Architecture¶

Status: placeholder. The detailed prose for each stage will be filled in Phase 2 alongside the source / process / field nodes. The high-level Mermaid diagram below is a working draft based on the exploration audit — names and edges will be refined as Phase 2 lands.

End-to-end view of the keyword-volume pipeline, from raw external feeds to customer-visible metrics.

Pipeline at a glance¶

flowchart LR
  subgraph Sources["External data sources"]
    GSC[GSC]
    GT[Google Trends]
    GKP[GKP]
    JS[Jumpshot]
  end

  subgraph Ingest["Stage 1 · Ingestion"]
    KVP[kvprocessor]
  end

  CENTRAL[(keywords_data_local<br/>200 shards × 256 ranges)]
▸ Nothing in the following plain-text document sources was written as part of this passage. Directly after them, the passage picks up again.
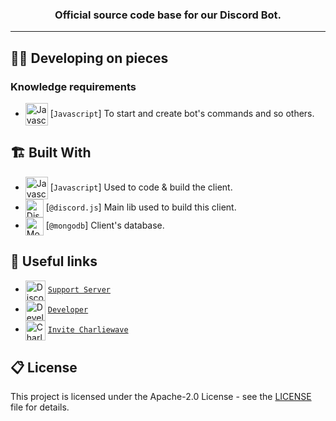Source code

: <h3 align="center">
    Official source code base for our Discord Bot.
</h3>
<hr>

## 👨‍💻 Developing on pieces

### Knowledge requirements

-   <img src="https://i.imgur.com/c5d7pwC.png" alt="Javascript" width="36" align="center"> [`Javascript`] To start and create bot's commands and so others.

## 🏗️ Built With

-   <img src="https://i.imgur.com/c5d7pwC.png" alt="Javascript" width="36" align="center"> [`Javascript`] Used to code & build the client.
-   <img src="https://i.imgur.com/I1MGCQ9.png" alt="Discord.js" width="29" align="center"> [`@discord.js`] Main lib used to build this client.
-   <img src="https://cdn.iconscout.com/icon/free/png-512/mongodb-3-1175138.png" alt="MongoDB" width="29" align="center"> [`@mongodb`] Client's database.

## 🔗 Useful links

-   <img src="https://i.imgur.com/XWqj2km.png" alt="Discord" width="32" align="center"> [`Support Server`][discord]
-   <img src="http://cdn.charliewave.me/favicon.ico" alt="Developer" width="32" align="center"> [`Developer`][dev]
-   <img src="http://cdn.charliewave.me/circle-cropped.ico" alt="Charliewave" width="32" align="center"> [`Invite Charliewave`][charliewave]

## 📋 License

This project is licensed under the Apache-2.0 License - see the [LICENSE](LICENSE.md) file for details.

[discord]: https://discord.gg/2g8YrrhPEb
[dev]: https://skillzl.cash/
[charliewave]: https://discord.com/oauth2/authorize?client_id=772497789561208872&permissions=1916267615&redirect_uri=https%3A%2F%2Fcharliewave.me&scope=bot
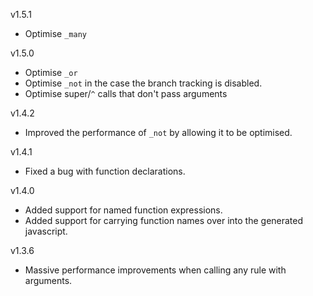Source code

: v1.5.1

* Optimise `_many`

v1.5.0

* Optimise `_or`
* Optimise `_not` in the case the branch tracking is disabled.
* Optimise super/`^` calls that don't pass arguments

v1.4.2

* Improved the performance of `_not` by allowing it to be optimised.

v1.4.1

* Fixed a bug with function declarations.

v1.4.0

* Added support for named function expressions.
* Added support for carrying function names over into the generated javascript.

v1.3.6

* Massive performance improvements when calling any rule with arguments.
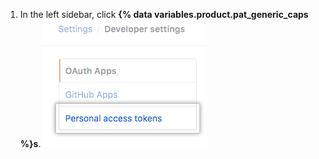 1. In the left sidebar, click **{% data variables.product.pat_generic_caps %}s**.
![{% data variables.product.pat_generic_caps %}s](/assets/images/help/settings/personal_access_tokens_tab.png)
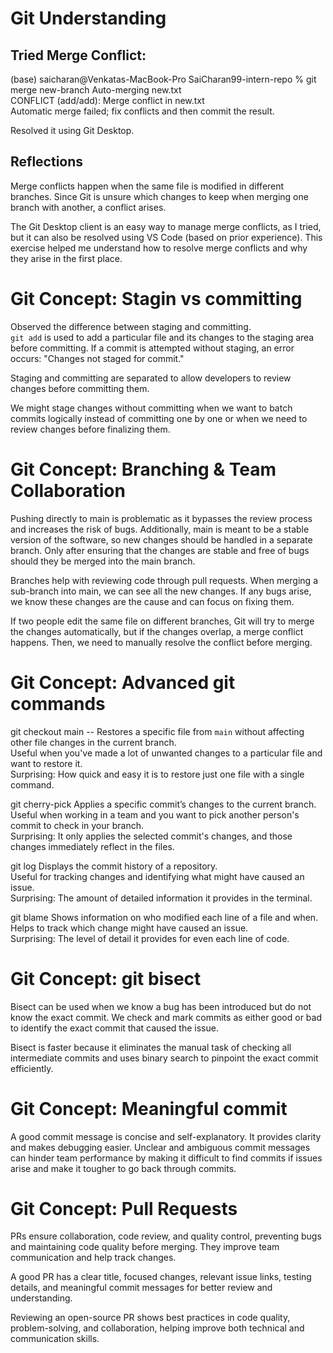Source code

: # Git Understanding

## Tried Merge Conflict:

(base) saicharan@Venkatas-MacBook-Pro SaiCharan99-intern-repo % git merge new-branch
Auto-merging new.txt  
CONFLICT (add/add): Merge conflict in new.txt  
Automatic merge failed; fix conflicts and then commit the result.

Resolved it using Git Desktop.

## Reflections

Merge conflicts happen when the same file is modified in different branches. Since Git is unsure which changes to keep when merging one branch with another, a conflict arises.

The Git Desktop client is an easy way to manage merge conflicts, as I tried, but it can also be resolved using VS Code (based on prior experience). This exercise helped me understand how to resolve merge conflicts and why they arise in the first place.

# Git Concept: Stagin vs committing

Observed the difference between staging and committing.  
`git add` is used to add a particular file and its changes to the staging area before committing. If a commit is attempted without staging, an error occurs: "Changes not staged for commit."

Staging and committing are separated to allow developers to review changes before committing them.

We might stage changes without committing when we want to batch commits logically instead of committing one by one or when we need to review changes before finalizing them.

# Git Concept: Branching & Team Collaboration

Pushing directly to main is problematic as it bypasses the review process and increases the risk of bugs. Additionally, main is meant to be a stable version of the software, so new changes should be handled in a separate branch. Only after ensuring that the changes are stable and free of bugs should they be merged into the main branch.

Branches help with reviewing code through pull requests. When merging a sub-branch into main, we can see all the new changes. If any bugs arise, we know these changes are the cause and can focus on fixing them.

If two people edit the same file on different branches, Git will try to merge the changes automatically, but if the changes overlap, a merge conflict happens. Then, we need to manually resolve the conflict before merging.

# Git Concept: Advanced git commands

git checkout main -- <file>
Restores a specific file from `main` without affecting other file changes in the current branch.  
Useful when you've made a lot of unwanted changes to a particular file and want to restore it.  
Surprising: How quick and easy it is to restore just one file with a single command.

git cherry-pick <commitCode>
Applies a specific commit’s changes to the current branch.  
Useful when working in a team and you want to pick another person's commit to check in your branch.  
Surprising: It only applies the selected commit's changes, and those changes immediately reflect in the files.

git log
Displays the commit history of a repository.  
Useful for tracking changes and identifying what might have caused an issue.  
Surprising: The amount of detailed information it provides in the terminal.

git blame <file>
Shows information on who modified each line of a file and when.  
Helps to track which change might have caused an issue.  
Surprising: The level of detail it provides for even each line of code.

# Git Concept: git bisect

Bisect can be used when we know a bug has been introduced but do not know the exact commit. We check and mark commits as either good or bad to identify the exact commit that caused the issue.

Bisect is faster because it eliminates the manual task of checking all intermediate commits and uses binary search to pinpoint the exact commit efficiently.

# Git Concept: Meaningful commit

A good commit message is concise and self-explanatory. It provides clarity and makes debugging easier. Unclear and ambiguous commit messages can hinder team performance by making it difficult to find commits if issues arise and make it tougher to go back through commits.

# Git Concept: Pull Requests

PRs ensure collaboration, code review, and quality control, preventing bugs and maintaining code quality before merging. They improve team communication and help track changes.

A good PR has a clear title, focused changes, relevant issue links, testing details, and meaningful commit messages for better review and understanding.

Reviewing an open-source PR shows best practices in code quality, problem-solving, and collaboration, helping improve both technical and communication skills.
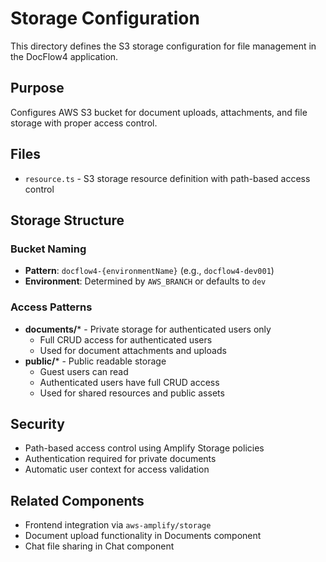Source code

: # Storage Configuration

This directory defines the S3 storage configuration for file management in the DocFlow4 application.

## Purpose
Configures AWS S3 bucket for document uploads, attachments, and file storage with proper access control.

## Files
- `resource.ts` - S3 storage resource definition with path-based access control

## Storage Structure

### Bucket Naming
- **Pattern**: `docflow4-{environmentName}` (e.g., `docflow4-dev001`)
- **Environment**: Determined by `AWS_BRANCH` or defaults to `dev`

### Access Patterns
- **documents/*** - Private storage for authenticated users only
  - Full CRUD access for authenticated users
  - Used for document attachments and uploads
- **public/*** - Public readable storage
  - Guest users can read
  - Authenticated users have full CRUD access
  - Used for shared resources and public assets

## Security
- Path-based access control using Amplify Storage policies
- Authentication required for private documents
- Automatic user context for access validation

## Related Components
- Frontend integration via `aws-amplify/storage`
- Document upload functionality in Documents component
- Chat file sharing in Chat component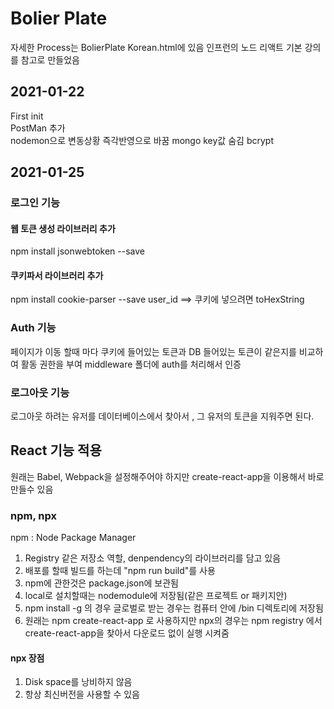 # Bolier Plate
  자세한 Process는 BolierPlate Korean.html에 있음
  인프런의 노드 리액트 기본 강의를 참고로 만들었음
  ## 2021-01-22  
  First init  
  PostMan 추가  
  nodemon으로 변동상황 즉각반영으로 바꿈
  mongo key값 숨김
  bcrypt  
  ## 2021-01-25
  ### 로그인 기능
  #### 웹 토큰 생성 라이브러리 추가
  npm install jsonwebtoken --save
  #### 쿠키파서 라이브러리 추가
  npm install cookie-parser --save
  user_id ==> 쿠키에 넣으려면 toHexString

  ### Auth 기능
  페이지가 이동 할때 마다 쿠키에 들어있는 토큰과 DB 들어있는 토큰이 같은지를 비교하여 활동 권한을 부여
  middleware 폴더에 auth를 처리해서 인증

  ### 로그아웃 기능
  로그아웃 하려는 유저를 데이터베이스에서 찾아서 , 그 유저의 토큰을 지워주면 된다.

  ## React 기능 적용
  원래는 Babel, Webpack을 설정해주어야 하지만 create-react-app을 이용해서 바로 만들수 있음
  ### npm, npx
  npm : Node Package Manager
  1. Registry 같은 저장소 역할, denpendency의 라이브러리를 담고 있음
  2. 배포를 할때 빌드를 하는데 "npm run build"를 사용
  3. npm에 관한것은 package.json에 보관됨
  4. local로 설치할때는 nodemodule에 저장됨(같은 프로젝트 or 패키지안)
  5. npm install -g 의 경우 글로벌로 받는 경우는 컴퓨터 안에 /bin 디렉토리에 저장됨
  6. 원래는 npm create-react-app 로 사용하지만 npx의 경우는 npm registry 에서 create-react-app을 찾아서 다운로드 없이 실행 시켜줌
  #### npx 장점
   1. Disk space를 낭비하지 않음
   2. 항상 최신버전을 사용할 수 있음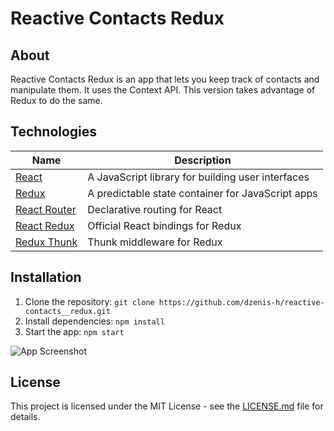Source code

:# Reactive Contacts Redux

## About

Reactive Contacts Redux is an app that lets you keep track of contacts and manipulate them. It uses the Context API. This version takes advantage of Redux to do the same.

## Technologies

| Name | Description |
| --- | --- |
| [React](https://reactjs.org/) | A JavaScript library for building user interfaces |
| [Redux](https://redux.js.org/) | A predictable state container for JavaScript apps |
| [React Router](https://reactrouter.com/) | Declarative routing for React |
| [React Redux](https://react-redux.js.org/) | Official React bindings for Redux |
| [Redux Thunk](https://github.com/reduxjs/redux-thunk) | Thunk middleware for Redux |

## Installation

1. Clone the repository: `git clone https://github.com/dzenis-h/reactive-contacts__redux.git`
2. Install dependencies: `npm install`
3. Start the app: `npm start`

![App Screenshot](https://drive.google.com/file/d/1aVwbgXbQEww9Qv7FT7l0SBxQtT0oFoPY/view?usp=sharing)

## License

This project is licensed under the MIT License - see the [LICENSE.md](LICENSE.md) file for details.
  subgraph Process["Stage 2 · Processing"]
    PROC[processing.py]
  end

  subgraph PE["Stage 3 · PE update"]
    PEU[pe_update.py]
  end

  subgraph Upload["Stage 4 · Upload"]
    UCH[CH metrics]
    UES[Elasticsearch]
  end

  subgraph Consumers["Downstream consumers"]
    API[Customer API]
    DEMO[Demo dashboard]
    PESYS[Position Explorer]
  end

  subgraph Refresh["Refresh extraction"]
    EGT[extract_gt]
    EGKP[extract_gkp]
  end

  GSC --> KVP
  GT --> KVP
  GKP --> KVP
  JS --> KVP
  KVP --> CENTRAL
  CENTRAL <--> PROC
  CENTRAL <--> PEU
  CENTRAL --> UCH
  CENTRAL --> UES
  UES --> API
  CENTRAL --> DEMO
  UCH --> PESYS

  CENTRAL -.signals.-> EGT
  CENTRAL -.signals.-> EGKP
  EGT -.refresh.-> CENTRAL
  EGKP -.refresh.-> CENTRAL

Legend¶

Node	What it carries / does
GSC	Google Search Console — impressions, clicks, CTR, position per keyword × domain × device × day
Google Trends	Relative trend index 0–100 by month, since 2014
GKP	Google Keyword Planner — monthly volume + CPC + top-of-page bids
Jumpshot	One-time historical volume + organic click %; stale — never refreshes
kvprocessor	C++ ingestion: pulls from each source, dedups, rolls up to monthly, writes raw arrays
keywords_data_local	The hub — 200 laksa shards × 256 ranges; raw `_array_store` arrays and* derived `processed_*` columns live here
processing.py	Slurm job (one Python process per shard) — blend, smooth, classify trend type, forecast, score confidence
pe_update.py	Decides the top/bottom 400k keywords for Position Explorer tracking
CH metrics / Elasticsearch	Stage-4 uploads of the `processed_*` columns to downstream stores
extract_gt / extract_gkp	Signal-driven refresh extractors (independent cadence) — see refresh logic

The four stages¶

Ingestion (kvprocessor.cpp) — pulls fresh data from each remote ClickHouse host (isog, laksa), consolidates into the central table keywords.keywords_data_local. Writes raw time-series arrays per source.
Processing (processing.py) — runs as a Slurm job across the 200 laksa shards. Reads raw arrays, computes derived metrics (volume blend, trend merge, growth classification, forecast, confidence), writes the processed_* columns back to the same table.
Position Explorer update (pe_update.py) — decides which keywords belong in PE tracking based on the freshly processed volume and growth.
Backend upload (upload_backend.sh) — distributes the processed columns to the customer-facing ClickHouse (keywords_metrics_local) and to Elasticsearch indices.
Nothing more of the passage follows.